For someone living with obesity, where do they start when seeking help?

Start by looking at who is available in your area. The American Board of Obesity Medicine has a free search tool on their website to find verified physicians. If you want fellowship-trained specialists, the Obesity Medicine Fellowship Council maintains that list, though there are fewer than 120 fellowship-trained physicians in the country for the 200 million people living with this disease.

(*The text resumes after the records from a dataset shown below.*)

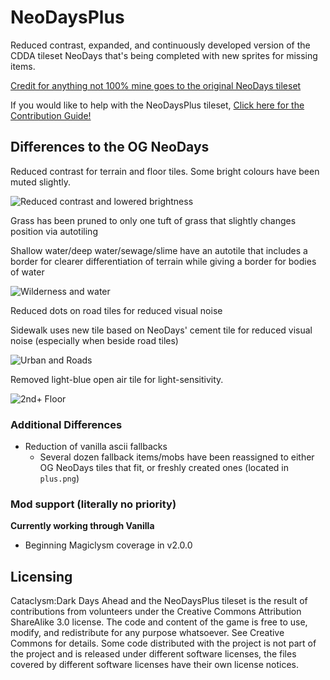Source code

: # NeoDaysPlus
Reduced contrast, expanded, and continuously developed version of the CDDA tileset NeoDays that's being completed with new sprites for missing items.

[Credit for anything not 100% mine goes to the original NeoDays tileset](https://github.com/I-am-Erk/CDDA-Tilesets)

If you would like to help with the NeoDaysPlus tileset, [Click here for the Contribution Guide!](https://github.com/v3rv41n/NeoDaysPlus/blob/main/Contribute.md)

## Differences to the OG NeoDays
Reduced contrast for terrain and floor tiles. Some bright colours have been muted slightly.

![Reduced contrast and lowered brightness](https://i.imgur.com/HjZFE5E.png)

Grass has been pruned to only one tuft of grass that slightly changes position via autotiling

Shallow water/deep water/sewage/slime have an autotile that includes a border for clearer differentiation of terrain while giving a border for bodies of water

![Wilderness and water](https://i.imgur.com/3jeyopn.png)

Reduced dots on road tiles for reduced visual noise

Sidewalk uses new tile based on NeoDays' cement tile for reduced visual noise (especially when beside road tiles)

![Urban and Roads](https://i.imgur.com/wWMy6jq.png)

Removed light-blue open air tile for light-sensitivity.

![2nd+ Floor](https://i.imgur.com/MbYYnNC.png)

### Additional Differences
- Reduction of vanilla ascii fallbacks
  - Several dozen fallback items/mobs have been reassigned to either OG NeoDays tiles that fit, or freshly created ones (located in `plus.png`)

### Mod support (literally no priority)
**Currently working through Vanilla**
- Beginning Magiclysm coverage in v2.0.0

## Licensing
Cataclysm:Dark Days Ahead and the NeoDaysPlus tileset is the result of contributions from volunteers under the Creative Commons Attribution ShareAlike 3.0 license. The code and content of the game is free to use, modify, and redistribute for any purpose whatsoever. See Creative Commons for details. Some code distributed with the project is not part of the project and is released under different software licenses, the files covered by different software licenses have their own license notices.
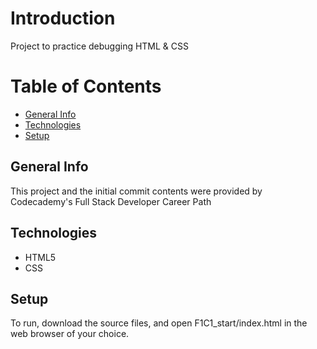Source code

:# Introduction
Project to practice debugging HTML & CSS

# Table of Contents
* [General Info](#general-info)
* [Technologies](#technologies)
* [Setup](#setup)

## General Info
This project and the initial commit contents were provided by Codecademy's Full Stack Developer Career Path

## Technologies
* HTML5
* CSS

## Setup
To run, download the source files, and open F1C1_start/index.html in the web browser of your choice.
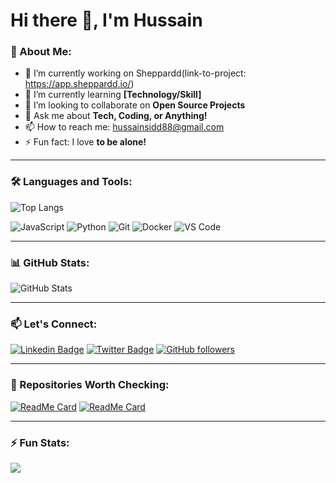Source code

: # Hi there 👋, I'm Hussain

### 🚀 About Me:
- 🔭 I’m currently working on Sheppardd(link-to-project: https://app.sheppardd.io/)
- 🌱 I’m currently learning **[Technology/Skill]**
- 👯 I’m looking to collaborate on **Open Source Projects**
- 💬 Ask me about **Tech, Coding, or Anything!**
- 📫 How to reach me: [hussainsidd88@gmail.com](mailto:hussainsidd88@gmail.com)
- ⚡ Fun fact: I love **to be alone!**

---

### 🛠️ Languages and Tools:
![Top Langs](https://github-readme-stats.vercel.app/api/top-langs/?username=Hussain101&layout=compact&theme=radical)

<p align="left"> <img src="https://img.shields.io/badge/JavaScript-05122A?style=flat&logo=javascript" alt="JavaScript" /> <img src="https://img.shields.io/badge/Python-05122A?style=flat&logo=python" alt="Python" /> <img src="https://img.shields.io/badge/Git-05122A?style=flat&logo=git" alt="Git" /> <img src="https://img.shields.io/badge/Docker-05122A?style=flat&logo=docker" alt="Docker" /> <img src="https://img.shields.io/badge/VS_Code-05122A?style=flat&logo=visual-studio-code" alt="VS Code" /> </p>

---

### 📊 GitHub Stats:
![GitHub Stats](https://github-readme-stats.vercel.app/api?username=Hussain101&hide=contribs,prs,issues)

---

### 📫 Let's Connect:
[![Linkedin Badge](https://img.shields.io/badge/-YourName-blue?style=flat-square&logo=Linkedin&logoColor=white&link=https://www.linkedin.com/in/your-linkedin/)](https://www.linkedin.com/in/your-linkedin/)
[![Twitter Badge](https://img.shields.io/badge/-@yourtwitterhandle-1DA1F2?style=flat-square&logo=twitter&logoColor=white&link=https://twitter.com/yourtwitterhandle)](https://twitter.com/yourtwitterhandle)
[![GitHub followers](https://img.shields.io/github/followers/your-username?label=Follow&style=social)](https://github.com/your-username)

---

### 🌟 Repositories Worth Checking:
[![ReadMe Card](https://github-readme-stats.vercel.app/api/pin/?username=Hussain101&repo=E-commerce-Responsive.git.io)](https://github.com/Hussain101/E-commerce-Responsive.git.io)
[![ReadMe Card](https://github-readme-stats.vercel.app/api/pin/?username=digitaluxpk&repo=junior-hockey-review)](https://github.com/digitaluxpk/junior-hockey-review)

---

### ⚡ Fun Stats:
![](https://komarev.com/ghpvc/?username=Hussain101&color=brightgreen)
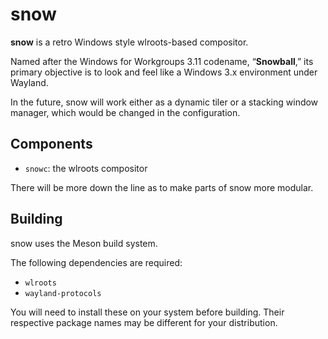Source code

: # snow

**snow** is a retro Windows style wlroots-based compositor.

Named after the Windows for Workgroups 3.11 codename, &ldquo;**Snowball**,&rdquo; its primary objective is to look and feel like a Windows 3.x environment under Wayland.

In the future, snow will work either as a dynamic tiler or a stacking window manager, which would be changed in the configuration.

## Components

- `snowc`: the wlroots compositor

There will be more down the line as to make parts of snow more modular.

## Building

snow uses the Meson build system.

The following dependencies are required:
- `wlroots`
- `wayland-protocols`

You will need to install these on your system before building. Their respective package names may be different for your distribution.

Decide what setting works for you. A large academic center will have a full team including dietitians, psychologists and surgeons. A smaller community practice may feel more accessible. At Massachusetts General Hospital my colleagues see roughly 8% Black patients. I see 45%, and that difference comes down to patients feeling that someone genuinely has their best interest in mind. That trust is not a small thing. Obesity is a chronic disease requiring long-term care. Most of my patients have been with me for 12 to 15 years. The goal is not a quick fix. It is getting you to the healthiest, most sustainable weight for you over the course of your life.